Data:
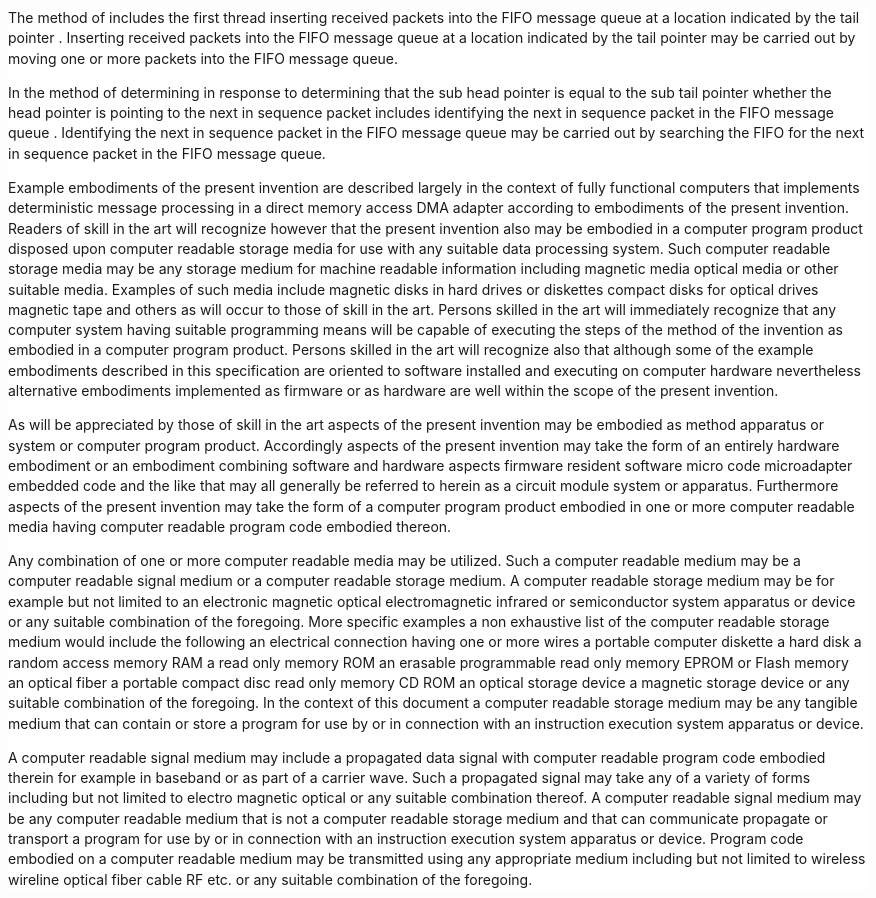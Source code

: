 The method of includes the first thread inserting received packets into the FIFO message queue at a location indicated by the tail pointer . Inserting received packets into the FIFO message queue at a location indicated by the tail pointer may be carried out by moving one or more packets into the FIFO message queue.

In the method of determining in response to determining that the sub head pointer is equal to the sub tail pointer whether the head pointer is pointing to the next in sequence packet includes identifying the next in sequence packet in the FIFO message queue . Identifying the next in sequence packet in the FIFO message queue may be carried out by searching the FIFO for the next in sequence packet in the FIFO message queue.

Example embodiments of the present invention are described largely in the context of fully functional computers that implements deterministic message processing in a direct memory access DMA adapter according to embodiments of the present invention. Readers of skill in the art will recognize however that the present invention also may be embodied in a computer program product disposed upon computer readable storage media for use with any suitable data processing system. Such computer readable storage media may be any storage medium for machine readable information including magnetic media optical media or other suitable media. Examples of such media include magnetic disks in hard drives or diskettes compact disks for optical drives magnetic tape and others as will occur to those of skill in the art. Persons skilled in the art will immediately recognize that any computer system having suitable programming means will be capable of executing the steps of the method of the invention as embodied in a computer program product. Persons skilled in the art will recognize also that although some of the example embodiments described in this specification are oriented to software installed and executing on computer hardware nevertheless alternative embodiments implemented as firmware or as hardware are well within the scope of the present invention.

As will be appreciated by those of skill in the art aspects of the present invention may be embodied as method apparatus or system or computer program product. Accordingly aspects of the present invention may take the form of an entirely hardware embodiment or an embodiment combining software and hardware aspects firmware resident software micro code microadapter embedded code and the like that may all generally be referred to herein as a circuit module system or apparatus. Furthermore aspects of the present invention may take the form of a computer program product embodied in one or more computer readable media having computer readable program code embodied thereon.

Any combination of one or more computer readable media may be utilized. Such a computer readable medium may be a computer readable signal medium or a computer readable storage medium. A computer readable storage medium may be for example but not limited to an electronic magnetic optical electromagnetic infrared or semiconductor system apparatus or device or any suitable combination of the foregoing. More specific examples a non exhaustive list of the computer readable storage medium would include the following an electrical connection having one or more wires a portable computer diskette a hard disk a random access memory RAM a read only memory ROM an erasable programmable read only memory EPROM or Flash memory an optical fiber a portable compact disc read only memory CD ROM an optical storage device a magnetic storage device or any suitable combination of the foregoing. In the context of this document a computer readable storage medium may be any tangible medium that can contain or store a program for use by or in connection with an instruction execution system apparatus or device.

A computer readable signal medium may include a propagated data signal with computer readable program code embodied therein for example in baseband or as part of a carrier wave. Such a propagated signal may take any of a variety of forms including but not limited to electro magnetic optical or any suitable combination thereof. A computer readable signal medium may be any computer readable medium that is not a computer readable storage medium and that can communicate propagate or transport a program for use by or in connection with an instruction execution system apparatus or device. Program code embodied on a computer readable medium may be transmitted using any appropriate medium including but not limited to wireless wireline optical fiber cable RF etc. or any suitable combination of the foregoing.

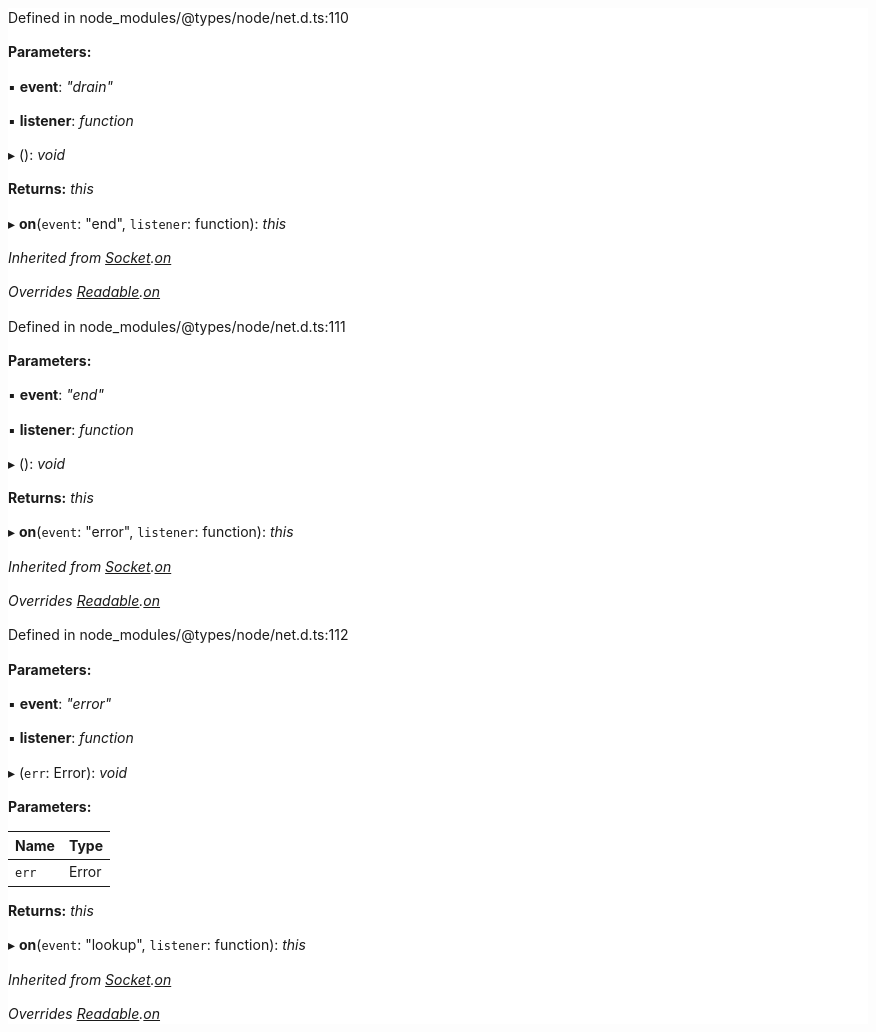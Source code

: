 Defined in node_modules/@types/node/net.d.ts:110

**Parameters:**

▪ **event**: *"drain"*

▪ **listener**: *function*

▸ (): *void*

**Returns:** *this*

▸ **on**(`event`: "end", `listener`: function): *this*

*Inherited from [Socket](_node_modules__types_node_net_d_._net_.socket.md).[on](_node_modules__types_node_net_d_._net_.socket.md#on)*

*Overrides [Readable](_node_modules__types_node_stream_d_._stream_.internal.readable.md).[on](_node_modules__types_node_stream_d_._stream_.internal.readable.md#on)*

Defined in node_modules/@types/node/net.d.ts:111

**Parameters:**

▪ **event**: *"end"*

▪ **listener**: *function*

▸ (): *void*

**Returns:** *this*

▸ **on**(`event`: "error", `listener`: function): *this*

*Inherited from [Socket](_node_modules__types_node_net_d_._net_.socket.md).[on](_node_modules__types_node_net_d_._net_.socket.md#on)*

*Overrides [Readable](_node_modules__types_node_stream_d_._stream_.internal.readable.md).[on](_node_modules__types_node_stream_d_._stream_.internal.readable.md#on)*

Defined in node_modules/@types/node/net.d.ts:112

**Parameters:**

▪ **event**: *"error"*

▪ **listener**: *function*

▸ (`err`: Error): *void*

**Parameters:**

Name | Type |
------ | ------ |
`err` | Error |

**Returns:** *this*

▸ **on**(`event`: "lookup", `listener`: function): *this*

*Inherited from [Socket](_node_modules__types_node_net_d_._net_.socket.md).[on](_node_modules__types_node_net_d_._net_.socket.md#on)*

*Overrides [Readable](_node_modules__types_node_stream_d_._stream_.internal.readable.md).[on](_node_modules__types_node_stream_d_._stream_.internal.readable.md#on)*
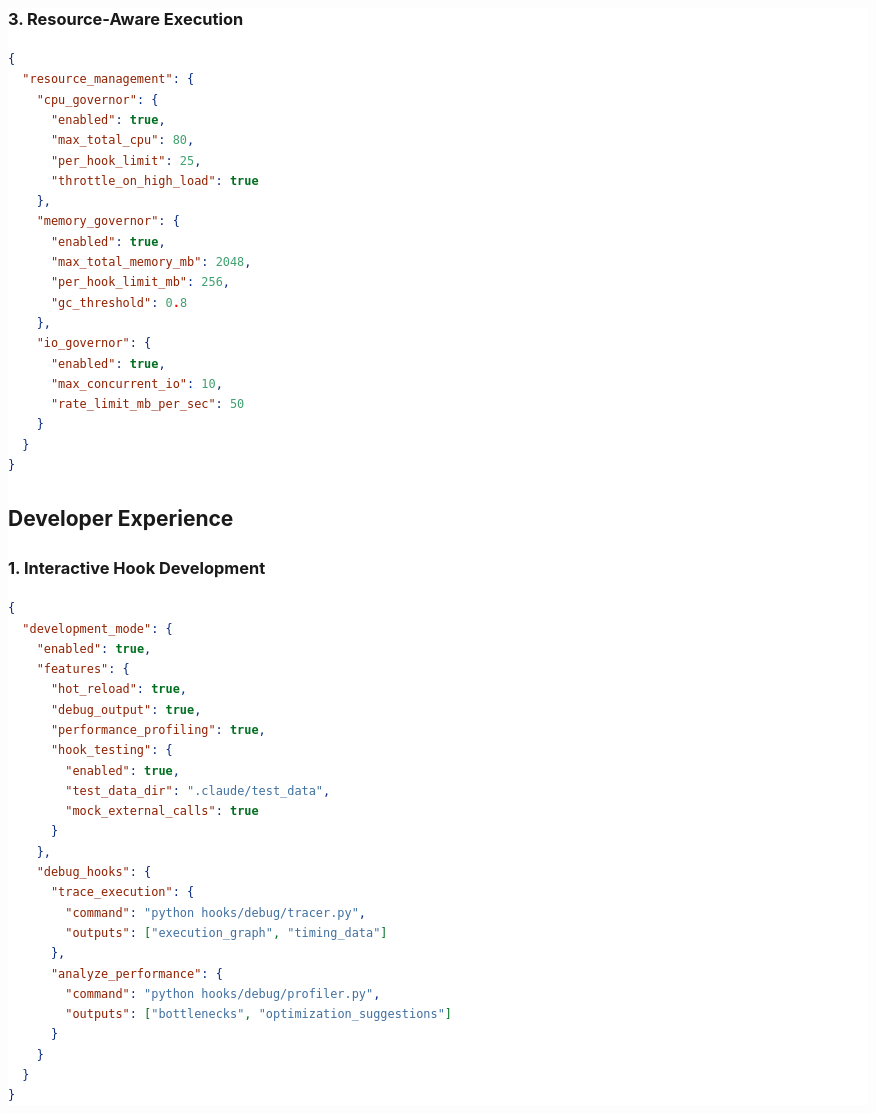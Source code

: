 ### 3. Resource-Aware Execution

```json
{
  "resource_management": {
    "cpu_governor": {
      "enabled": true,
      "max_total_cpu": 80,
      "per_hook_limit": 25,
      "throttle_on_high_load": true
    },
    "memory_governor": {
      "enabled": true,
      "max_total_memory_mb": 2048,
      "per_hook_limit_mb": 256,
      "gc_threshold": 0.8
    },
    "io_governor": {
      "enabled": true,
      "max_concurrent_io": 10,
      "rate_limit_mb_per_sec": 50
    }
  }
}
```

## Developer Experience

### 1. Interactive Hook Development

```json
{
  "development_mode": {
    "enabled": true,
    "features": {
      "hot_reload": true,
      "debug_output": true,
      "performance_profiling": true,
      "hook_testing": {
        "enabled": true,
        "test_data_dir": ".claude/test_data",
        "mock_external_calls": true
      }
    },
    "debug_hooks": {
      "trace_execution": {
        "command": "python hooks/debug/tracer.py",
        "outputs": ["execution_graph", "timing_data"]
      },
      "analyze_performance": {
        "command": "python hooks/debug/profiler.py",
        "outputs": ["bottlenecks", "optimization_suggestions"]
      }
    }
  }
}
```
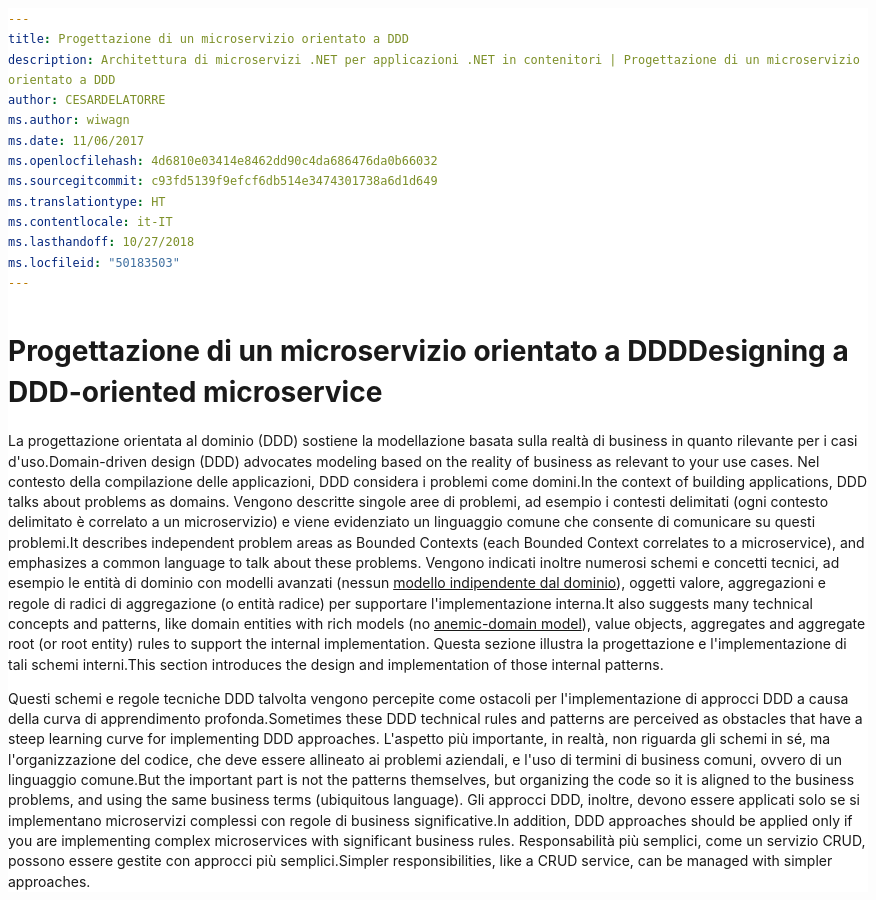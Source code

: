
 ```yaml
---
title: Progettazione di un microservizio orientato a DDD
description: Architettura di microservizi .NET per applicazioni .NET in contenitori | Progettazione di un microservizio orientato a DDD
author: CESARDELATORRE
ms.author: wiwagn
ms.date: 11/06/2017
ms.openlocfilehash: 4d6810e03414e8462dd90c4da686476da0b66032
ms.sourcegitcommit: c93fd5139f9efcf6db514e3474301738a6d1d649
ms.translationtype: HT
ms.contentlocale: it-IT
ms.lasthandoff: 10/27/2018
ms.locfileid: "50183503"
---
```

# <a name="designing-a-ddd-oriented-microservice"></a><span data-ttu-id="09c8b-103">Progettazione di un microservizio orientato a DDD</span><span class="sxs-lookup"><span data-stu-id="09c8b-103">Designing a DDD-oriented microservice</span></span>

<span data-ttu-id="09c8b-104">La progettazione orientata al dominio (DDD) sostiene la modellazione basata sulla realtà di business in quanto rilevante per i casi d'uso.</span><span class="sxs-lookup"><span data-stu-id="09c8b-104">Domain-driven design (DDD) advocates modeling based on the reality of business as relevant to your use cases.</span></span> <span data-ttu-id="09c8b-105">Nel contesto della compilazione delle applicazioni, DDD considera i problemi come domini.</span><span class="sxs-lookup"><span data-stu-id="09c8b-105">In the context of building applications, DDD talks about problems as domains.</span></span> <span data-ttu-id="09c8b-106">Vengono descritte singole aree di problemi, ad esempio i contesti delimitati (ogni contesto delimitato è correlato a un microservizio) e viene evidenziato un linguaggio comune che consente di comunicare su questi problemi.</span><span class="sxs-lookup"><span data-stu-id="09c8b-106">It describes independent problem areas as Bounded Contexts (each Bounded Context correlates to a microservice), and emphasizes a common language to talk about these problems.</span></span> <span data-ttu-id="09c8b-107">Vengono indicati inoltre numerosi schemi e concetti tecnici, ad esempio le entità di dominio con modelli avanzati (nessun [modello indipendente dal dominio](https://martinfowler.com/bliki/AnemicDomainModel.html)), oggetti valore, aggregazioni e regole di radici di aggregazione (o entità radice) per supportare l'implementazione interna.</span><span class="sxs-lookup"><span data-stu-id="09c8b-107">It also suggests many technical concepts and patterns, like domain entities with rich models (no [anemic-domain model](https://martinfowler.com/bliki/AnemicDomainModel.html)), value objects, aggregates and aggregate root (or root entity) rules to support the internal implementation.</span></span> <span data-ttu-id="09c8b-108">Questa sezione illustra la progettazione e l'implementazione di tali schemi interni.</span><span class="sxs-lookup"><span data-stu-id="09c8b-108">This section introduces the design and implementation of those internal patterns.</span></span>

<span data-ttu-id="09c8b-109">Questi schemi e regole tecniche DDD talvolta vengono percepite come ostacoli per l'implementazione di approcci DDD a causa della curva di apprendimento profonda.</span><span class="sxs-lookup"><span data-stu-id="09c8b-109">Sometimes these DDD technical rules and patterns are perceived as obstacles that have a steep learning curve for implementing DDD approaches.</span></span> <span data-ttu-id="09c8b-110">L'aspetto più importante, in realtà, non riguarda gli schemi in sé, ma l'organizzazione del codice, che deve essere allineato ai problemi aziendali, e l'uso di termini di business comuni, ovvero di un linguaggio comune.</span><span class="sxs-lookup"><span data-stu-id="09c8b-110">But the important part is not the patterns themselves, but organizing the code so it is aligned to the business problems, and using the same business terms (ubiquitous language).</span></span> <span data-ttu-id="09c8b-111">Gli approcci DDD, inoltre, devono essere applicati solo se si implementano microservizi complessi con regole di business significative.</span><span class="sxs-lookup"><span data-stu-id="09c8b-111">In addition, DDD approaches should be applied only if you are implementing complex microservices with significant business rules.</span></span> <span data-ttu-id="09c8b-112">Responsabilità più semplici, come un servizio CRUD, possono essere gestite con approcci più semplici.</span><span class="sxs-lookup"><span data-stu-id="09c8b-112">Simpler responsibilities, like a CRUD service, can be managed with simpler approaches.</span></span>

What to produce:
Search the records for the word "Defined" and copy every line where it occurs.

Response area:
: Defined in node_modules/@types/node/net.d.ts:110
Defined in node_modules/@types/node/net.d.ts:111
Defined in node_modules/@types/node/net.d.ts:112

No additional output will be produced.